La decisión de El Salvador de adoptar hace un mes el bitcóin como moneda de curso legal en el país “entraña riesgos importantes” para su economía, como comprometer el sistema monetario salvadoreño, la integridad de su sector financiero y mermar la capacidad recaudatoria del Estado, según un estudio publicado este jueves por el Banco de España.

De acuerdo con un artículo publicado en el último Boletín Económico de esa institución y titulado “El papel de los criptoactivos como moneda de curso legal: el ejemplo de El Salvador”, escrito por Sergio Gorjón, miembro de la Dirección General de Operaciones, Mercados y Sistemas de Pago del Banco de España, la “adopción del bitcóin como moneda de curso legal es una propuesta rupturista rodeada de polémica”.

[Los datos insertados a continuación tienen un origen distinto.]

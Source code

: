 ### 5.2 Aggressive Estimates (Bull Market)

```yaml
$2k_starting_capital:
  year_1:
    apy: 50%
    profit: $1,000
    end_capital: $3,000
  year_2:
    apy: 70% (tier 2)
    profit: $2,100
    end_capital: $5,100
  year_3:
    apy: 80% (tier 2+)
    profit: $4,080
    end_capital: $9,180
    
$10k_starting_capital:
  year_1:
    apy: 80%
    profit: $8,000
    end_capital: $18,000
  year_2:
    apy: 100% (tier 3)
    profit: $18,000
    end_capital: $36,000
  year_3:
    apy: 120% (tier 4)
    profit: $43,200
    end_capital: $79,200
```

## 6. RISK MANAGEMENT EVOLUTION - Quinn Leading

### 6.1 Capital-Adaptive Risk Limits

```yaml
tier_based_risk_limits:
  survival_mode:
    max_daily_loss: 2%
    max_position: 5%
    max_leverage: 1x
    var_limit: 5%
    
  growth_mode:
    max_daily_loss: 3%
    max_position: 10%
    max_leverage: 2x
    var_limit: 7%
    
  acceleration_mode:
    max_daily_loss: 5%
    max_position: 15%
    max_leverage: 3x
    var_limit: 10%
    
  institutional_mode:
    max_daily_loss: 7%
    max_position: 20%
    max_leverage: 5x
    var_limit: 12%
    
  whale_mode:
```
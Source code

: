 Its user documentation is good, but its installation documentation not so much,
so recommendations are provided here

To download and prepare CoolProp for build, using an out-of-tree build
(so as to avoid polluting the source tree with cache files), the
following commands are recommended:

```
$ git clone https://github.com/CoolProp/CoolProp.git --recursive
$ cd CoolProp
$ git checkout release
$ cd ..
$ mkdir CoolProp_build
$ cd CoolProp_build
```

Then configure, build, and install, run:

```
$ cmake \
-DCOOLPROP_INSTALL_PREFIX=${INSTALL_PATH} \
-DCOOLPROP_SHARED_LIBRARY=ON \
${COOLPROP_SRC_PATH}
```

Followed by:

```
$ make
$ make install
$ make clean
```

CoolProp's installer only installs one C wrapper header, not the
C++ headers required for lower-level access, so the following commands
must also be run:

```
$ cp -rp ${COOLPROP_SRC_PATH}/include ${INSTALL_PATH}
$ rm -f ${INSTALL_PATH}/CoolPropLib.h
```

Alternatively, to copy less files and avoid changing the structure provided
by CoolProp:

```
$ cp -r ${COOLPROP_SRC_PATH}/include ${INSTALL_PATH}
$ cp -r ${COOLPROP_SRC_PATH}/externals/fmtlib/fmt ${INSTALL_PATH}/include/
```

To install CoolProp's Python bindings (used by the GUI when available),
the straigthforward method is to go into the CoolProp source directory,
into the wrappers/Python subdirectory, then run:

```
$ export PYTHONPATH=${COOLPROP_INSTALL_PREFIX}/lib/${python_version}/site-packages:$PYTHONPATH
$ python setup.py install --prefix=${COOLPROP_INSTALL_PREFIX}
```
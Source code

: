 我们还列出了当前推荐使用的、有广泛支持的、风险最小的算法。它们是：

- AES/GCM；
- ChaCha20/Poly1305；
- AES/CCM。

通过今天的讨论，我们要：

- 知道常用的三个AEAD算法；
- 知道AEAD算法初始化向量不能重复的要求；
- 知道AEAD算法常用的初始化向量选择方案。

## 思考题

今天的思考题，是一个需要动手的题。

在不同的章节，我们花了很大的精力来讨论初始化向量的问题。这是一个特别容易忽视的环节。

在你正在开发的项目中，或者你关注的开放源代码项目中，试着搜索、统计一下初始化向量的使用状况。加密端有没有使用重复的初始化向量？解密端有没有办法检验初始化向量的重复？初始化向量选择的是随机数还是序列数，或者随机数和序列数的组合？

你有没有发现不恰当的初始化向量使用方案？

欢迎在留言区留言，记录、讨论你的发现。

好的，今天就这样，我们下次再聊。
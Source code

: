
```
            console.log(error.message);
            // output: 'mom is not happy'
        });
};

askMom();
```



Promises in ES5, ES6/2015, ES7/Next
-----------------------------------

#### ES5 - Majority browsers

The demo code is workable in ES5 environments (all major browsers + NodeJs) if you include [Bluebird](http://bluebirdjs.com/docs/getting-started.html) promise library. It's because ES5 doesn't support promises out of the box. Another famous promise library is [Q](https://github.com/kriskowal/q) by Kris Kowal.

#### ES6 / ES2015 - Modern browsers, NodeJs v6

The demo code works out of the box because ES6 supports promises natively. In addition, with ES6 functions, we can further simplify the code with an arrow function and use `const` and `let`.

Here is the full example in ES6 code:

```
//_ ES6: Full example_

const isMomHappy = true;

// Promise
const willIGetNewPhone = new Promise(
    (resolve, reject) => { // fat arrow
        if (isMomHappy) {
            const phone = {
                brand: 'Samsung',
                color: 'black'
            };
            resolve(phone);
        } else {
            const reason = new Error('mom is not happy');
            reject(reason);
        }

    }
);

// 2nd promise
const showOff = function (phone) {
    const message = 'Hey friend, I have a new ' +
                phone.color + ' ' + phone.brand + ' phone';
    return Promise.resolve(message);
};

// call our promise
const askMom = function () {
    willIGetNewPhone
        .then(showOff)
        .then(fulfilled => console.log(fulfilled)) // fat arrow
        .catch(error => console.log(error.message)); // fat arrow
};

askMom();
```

En su opinión, el proyecto “está rodeado de numerosas incertidumbres prácticas que ofrecen dudas acerca de la evolución de la iniciativa a medio plazo”, aunque sea una decisión que convierte a El Salvador en “campo de pruebas para jurisdicciones con monedas débiles o plenamente dolarizadas que aspiran a independizarse del dólar” estadounidense.

Por ejemplo, ha explicado que “no es fácil dilucidar quién asume en realidad el riesgo de tipo de cambio derivado de las fluctuaciones del bitcóin en el mercado” y se añade que “en última instancia, podría resultar necesario repercutir un eventual quebranto sobre la ciudadanía en forma de impuestos”.

Ese texto también ha reflejado la “incógnita” existente sobre “la capacidad real del mercado para desarrollarse y estar en disposición de satisfacer las necesidades de sus potenciales usuarios, por ejemplo, mediante la aparición de servicios de valor añadido en forma de productos innovadores alrededor de los criptoactivos”, dado que se atribuye a la banca un papel esencial en ese desarrollo “cuando El Salvador es uno de los países con los índices de inclusión financiera más bajos del mundo”.

Además, sobre la viabilidad de esa decisión, el artículo ha añadido los problemas técnicos asociados al uso del bitcóin, como: “poco más de un 50 % de su población tiene acceso a Internet y una cuota de mercado de los teléfonos inteligentes que apenas alcanza un 40 %”,

Por contra, ha resaltado algunos aspectos positivos ligados a esa iniciativa, como “el esfuerzo normativo” realizado para evitar su uso “para el blanqueo de capitales o la financiación del terrorismo”, lo que depende en su mayoría de “la capacidad de la banca para controlar las actuaciones de otros agentes del ecosistema y a la de sus supervisores para revisar (y corregir si es necesario) esos controles, cuestiones ambas sobre las que se ciernen numerosos interrogantes”.

En ese estudio también se habla de las complicaciones surgidas en su aplicación, como la caída de la cotización oficial del bitcóin del 17 % tras la adquisición, por parte de BANDESAL, del equivalente a 21 millones de dólares (400 unidades) para la constitución de un fideicomiso con que responder a las necesidades del mercado y su convertibilidad a dólares.

También han existido problemas en la descarga e instalación de las billeteras digitales y en su configuración, lo que se saldó con la interrupción del suministro de los monederos hasta que se encontrara una solución a la falta de capacidad de los servidores.

Otros inconvenientes han sido “la opacidad y la ausencia de consenso con las que se ha llevado adelante el proyecto”, que tuvo como consecuencia la revisión a la baja de la calificación crediticia soberana de El Salvador por agencia de medición de riesgos, lo que a su vez ha afectado a la renegociación de la deuda de El Salvador con el FMI, lo que compromete la capacidad del país para acceder a la financiación externa para atender los pagos de su deuda.

Para el autor, “el escenario final -por la adopción del bitcóin por El Salvador- resulta una gran incógnita y dependerá, en gran medida, de la capacidad del país para superar no solo las dificultades evidenciadas en su lanzamiento, sino también otras deficiencias estructurales preexistentes”.